Производство фильма, которое займет целый год, было четко разделено на три временных периода. Съемки первого этапа проходили летом в городе Бела Црква, примерно в двух сотнях километров от Белграда, в Югославии. Здесь в основном снимались масштабные батальные сцены, в которых участвовали более тысячи югославских солдат. Второй этап охватывал зимние походы (к счастью, в заснеженной природе). Третий этап съемок проходил на студиях «ВВС» в Лондоне, весной 1972 года. Доби смог лучше узнать Хопкинса в огромном отделении «ВВС» в Белой Цркве, которое располагалось в реконструированной некогда больнице.
«Он не подавал себя как настоящего мужчину, он был сдержан. Никоим образом не хочу принижать его достоинств, так как в принципе я не относился к подобному критически, мне это нравилось. Да, конечно, он переживал сложный период – позже он посвятит меня во многие свои печали о неудачном браке и о дочери, – но думаю, он развил в себе способность к преодолению стресса. Это нами не обсуждалось, просто у меня сложилось такое впечатление, но я заметил, что он глубоко погружался в человека, с которым садился перекусить за ланчем, или пообедать, или выпить. Я наслаждался, как я это называю, „созерцательным философствованием“. Так, Тони составлял мне компанию в бесконечных часах совместного философствования. Не думаю, что его настолько сильно волновал поиск истины на подобные вопросы, но он любил поразмышлять на темы „как“ и „почему“. Зачем мы здесь? Для чего сотворен мир, звезды? Что такое наша судьба? Его зачаровывала астрономия, особенно в связке с вопросом „почему?“. Он производил впечатление потрясающе умного человека, жаждущего знаний. Никакого фатализма, никакого неприкрытого горевания. Он не отчаивался из-за будущего человечества – ничего такого. Ему жутко хотелось поразмышлять и, возможно, углубиться в размышления другого. Может, он убегал от себя и собственной неудовлетворенности жизнью, интересуясь праздными рассуждениями другого человека. А может, это было и то, и другое: отвлечение от своих внутренних тревог и поиски какого-то большого таинственного ответа».

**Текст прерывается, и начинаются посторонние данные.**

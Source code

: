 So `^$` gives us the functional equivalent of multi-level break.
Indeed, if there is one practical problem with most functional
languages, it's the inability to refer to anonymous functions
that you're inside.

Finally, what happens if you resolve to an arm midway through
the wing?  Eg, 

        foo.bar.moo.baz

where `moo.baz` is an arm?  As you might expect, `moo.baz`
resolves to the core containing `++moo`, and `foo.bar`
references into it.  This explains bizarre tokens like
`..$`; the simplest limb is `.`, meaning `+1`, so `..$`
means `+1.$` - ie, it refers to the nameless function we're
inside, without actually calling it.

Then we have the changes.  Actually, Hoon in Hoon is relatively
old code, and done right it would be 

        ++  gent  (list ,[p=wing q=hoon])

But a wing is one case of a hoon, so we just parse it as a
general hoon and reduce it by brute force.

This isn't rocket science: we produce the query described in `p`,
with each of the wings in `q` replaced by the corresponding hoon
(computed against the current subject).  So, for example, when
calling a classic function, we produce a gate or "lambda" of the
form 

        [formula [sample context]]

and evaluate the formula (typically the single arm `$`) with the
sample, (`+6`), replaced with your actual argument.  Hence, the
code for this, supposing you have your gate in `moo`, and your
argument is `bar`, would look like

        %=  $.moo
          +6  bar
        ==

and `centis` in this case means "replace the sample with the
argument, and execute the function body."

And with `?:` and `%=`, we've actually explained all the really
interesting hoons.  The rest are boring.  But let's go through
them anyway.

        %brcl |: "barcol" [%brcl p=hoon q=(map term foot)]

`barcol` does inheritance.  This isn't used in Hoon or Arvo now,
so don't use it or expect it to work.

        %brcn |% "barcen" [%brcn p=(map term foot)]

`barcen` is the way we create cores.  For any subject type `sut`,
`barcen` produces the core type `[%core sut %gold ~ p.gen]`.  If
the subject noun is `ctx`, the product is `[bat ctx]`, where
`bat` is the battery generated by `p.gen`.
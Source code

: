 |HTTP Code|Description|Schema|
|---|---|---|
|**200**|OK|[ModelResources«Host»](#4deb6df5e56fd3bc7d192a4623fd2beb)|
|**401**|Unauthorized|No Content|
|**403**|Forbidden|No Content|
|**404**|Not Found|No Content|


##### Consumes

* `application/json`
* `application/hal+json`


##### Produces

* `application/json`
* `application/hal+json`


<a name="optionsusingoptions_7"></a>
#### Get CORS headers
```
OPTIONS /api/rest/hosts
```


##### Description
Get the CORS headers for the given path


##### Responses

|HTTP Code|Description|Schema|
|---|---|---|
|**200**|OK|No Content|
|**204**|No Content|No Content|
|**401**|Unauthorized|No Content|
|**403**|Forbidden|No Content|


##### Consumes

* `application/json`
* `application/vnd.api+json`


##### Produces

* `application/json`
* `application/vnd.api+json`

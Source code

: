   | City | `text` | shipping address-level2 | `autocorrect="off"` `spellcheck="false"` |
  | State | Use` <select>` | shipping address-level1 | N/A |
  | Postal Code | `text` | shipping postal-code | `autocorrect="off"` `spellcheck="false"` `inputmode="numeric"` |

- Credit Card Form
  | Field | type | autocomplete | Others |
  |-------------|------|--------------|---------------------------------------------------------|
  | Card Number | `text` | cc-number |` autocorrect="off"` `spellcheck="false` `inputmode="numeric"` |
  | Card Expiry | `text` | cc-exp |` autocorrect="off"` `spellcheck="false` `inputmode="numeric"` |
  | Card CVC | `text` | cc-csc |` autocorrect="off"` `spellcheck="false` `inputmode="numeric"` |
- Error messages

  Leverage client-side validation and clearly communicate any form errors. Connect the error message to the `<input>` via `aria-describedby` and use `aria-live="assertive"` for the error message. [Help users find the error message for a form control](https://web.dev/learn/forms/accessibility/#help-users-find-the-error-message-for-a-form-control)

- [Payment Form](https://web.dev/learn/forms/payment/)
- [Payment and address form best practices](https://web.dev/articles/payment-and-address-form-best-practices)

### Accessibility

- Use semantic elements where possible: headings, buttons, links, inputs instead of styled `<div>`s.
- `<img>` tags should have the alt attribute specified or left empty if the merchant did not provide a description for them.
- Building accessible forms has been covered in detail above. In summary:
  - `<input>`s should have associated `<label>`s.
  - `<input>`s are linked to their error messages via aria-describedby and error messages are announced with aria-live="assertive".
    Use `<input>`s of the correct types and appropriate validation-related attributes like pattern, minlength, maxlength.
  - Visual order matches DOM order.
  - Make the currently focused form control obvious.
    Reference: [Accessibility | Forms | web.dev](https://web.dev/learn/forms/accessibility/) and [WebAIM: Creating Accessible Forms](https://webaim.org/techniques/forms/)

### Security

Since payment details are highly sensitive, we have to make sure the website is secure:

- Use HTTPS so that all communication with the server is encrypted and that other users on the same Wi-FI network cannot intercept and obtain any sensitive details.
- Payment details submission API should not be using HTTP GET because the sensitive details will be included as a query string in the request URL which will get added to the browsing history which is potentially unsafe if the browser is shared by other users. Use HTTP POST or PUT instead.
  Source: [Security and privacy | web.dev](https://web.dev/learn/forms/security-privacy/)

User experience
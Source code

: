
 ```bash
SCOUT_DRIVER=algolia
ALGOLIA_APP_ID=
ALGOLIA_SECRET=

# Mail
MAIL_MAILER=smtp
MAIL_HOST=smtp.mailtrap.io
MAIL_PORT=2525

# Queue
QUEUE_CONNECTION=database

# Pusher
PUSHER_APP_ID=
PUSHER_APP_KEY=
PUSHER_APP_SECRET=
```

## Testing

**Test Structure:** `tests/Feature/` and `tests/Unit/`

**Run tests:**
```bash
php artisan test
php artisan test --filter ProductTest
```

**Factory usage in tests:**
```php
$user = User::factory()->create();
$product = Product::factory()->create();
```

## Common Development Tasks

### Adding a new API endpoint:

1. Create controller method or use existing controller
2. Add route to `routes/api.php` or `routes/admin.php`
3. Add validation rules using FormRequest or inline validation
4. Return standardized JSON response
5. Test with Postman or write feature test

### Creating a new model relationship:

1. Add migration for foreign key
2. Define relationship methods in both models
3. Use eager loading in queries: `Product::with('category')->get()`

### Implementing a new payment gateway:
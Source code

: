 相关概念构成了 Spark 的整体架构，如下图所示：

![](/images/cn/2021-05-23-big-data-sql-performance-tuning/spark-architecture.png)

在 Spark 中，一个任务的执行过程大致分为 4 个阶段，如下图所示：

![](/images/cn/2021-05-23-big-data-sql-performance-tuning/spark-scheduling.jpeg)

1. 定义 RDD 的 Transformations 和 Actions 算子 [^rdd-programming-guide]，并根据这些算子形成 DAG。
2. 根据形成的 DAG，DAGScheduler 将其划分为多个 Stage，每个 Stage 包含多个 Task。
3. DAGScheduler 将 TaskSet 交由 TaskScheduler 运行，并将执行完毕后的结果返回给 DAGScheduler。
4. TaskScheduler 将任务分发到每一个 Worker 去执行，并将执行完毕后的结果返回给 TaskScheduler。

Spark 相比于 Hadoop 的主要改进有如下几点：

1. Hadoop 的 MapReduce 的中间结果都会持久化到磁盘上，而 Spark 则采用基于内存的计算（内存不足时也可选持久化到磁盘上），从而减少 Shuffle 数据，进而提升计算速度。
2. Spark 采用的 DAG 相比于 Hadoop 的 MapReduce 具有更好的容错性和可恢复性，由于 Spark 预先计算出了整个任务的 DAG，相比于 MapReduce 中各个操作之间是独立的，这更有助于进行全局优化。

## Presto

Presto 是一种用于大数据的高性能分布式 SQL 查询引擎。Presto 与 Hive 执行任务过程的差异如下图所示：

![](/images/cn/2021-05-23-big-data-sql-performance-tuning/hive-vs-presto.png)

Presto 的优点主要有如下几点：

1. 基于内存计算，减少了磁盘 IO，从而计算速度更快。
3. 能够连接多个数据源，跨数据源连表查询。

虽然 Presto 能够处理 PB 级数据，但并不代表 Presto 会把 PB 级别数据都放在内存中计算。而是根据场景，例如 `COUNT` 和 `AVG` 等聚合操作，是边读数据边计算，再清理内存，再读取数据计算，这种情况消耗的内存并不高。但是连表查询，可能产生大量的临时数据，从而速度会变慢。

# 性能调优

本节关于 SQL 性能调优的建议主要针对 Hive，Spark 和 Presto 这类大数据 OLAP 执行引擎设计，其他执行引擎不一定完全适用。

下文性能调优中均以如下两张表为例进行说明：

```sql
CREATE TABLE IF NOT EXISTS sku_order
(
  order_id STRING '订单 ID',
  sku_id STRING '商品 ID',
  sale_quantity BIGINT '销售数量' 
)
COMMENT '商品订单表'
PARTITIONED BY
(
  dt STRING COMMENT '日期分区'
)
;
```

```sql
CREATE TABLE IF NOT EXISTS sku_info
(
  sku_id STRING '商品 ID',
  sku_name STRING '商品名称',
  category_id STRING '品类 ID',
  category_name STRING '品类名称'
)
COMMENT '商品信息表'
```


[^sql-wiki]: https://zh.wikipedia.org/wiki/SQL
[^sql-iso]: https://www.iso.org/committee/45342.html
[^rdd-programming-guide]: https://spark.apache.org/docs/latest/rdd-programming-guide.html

Дни съемок проходили тяжело, но, говорит Доби: «Дэвид Конрой так тщательно спланировал весь процесс, что дело продвигалось достаточно хорошо». Доби уже был знаком с романом «Война и мир», но обнаружил, что Хопкинс был подкован куда лучше. «Это то, чему я никогда не переставал удивляться тогда и потом, когда работал с ним в театре. Его подготовленность почти пугала. Он читал сценарий и любые дополнительные материалы, которые только мог найти по теме, и всегда ее отрабатывал… но негласно. Ни режиссер, ни коллеги не считали его занудой. Просто он докучал всем до тех пор, пока не нашел тот образ Пьера Безухова, который считал верным».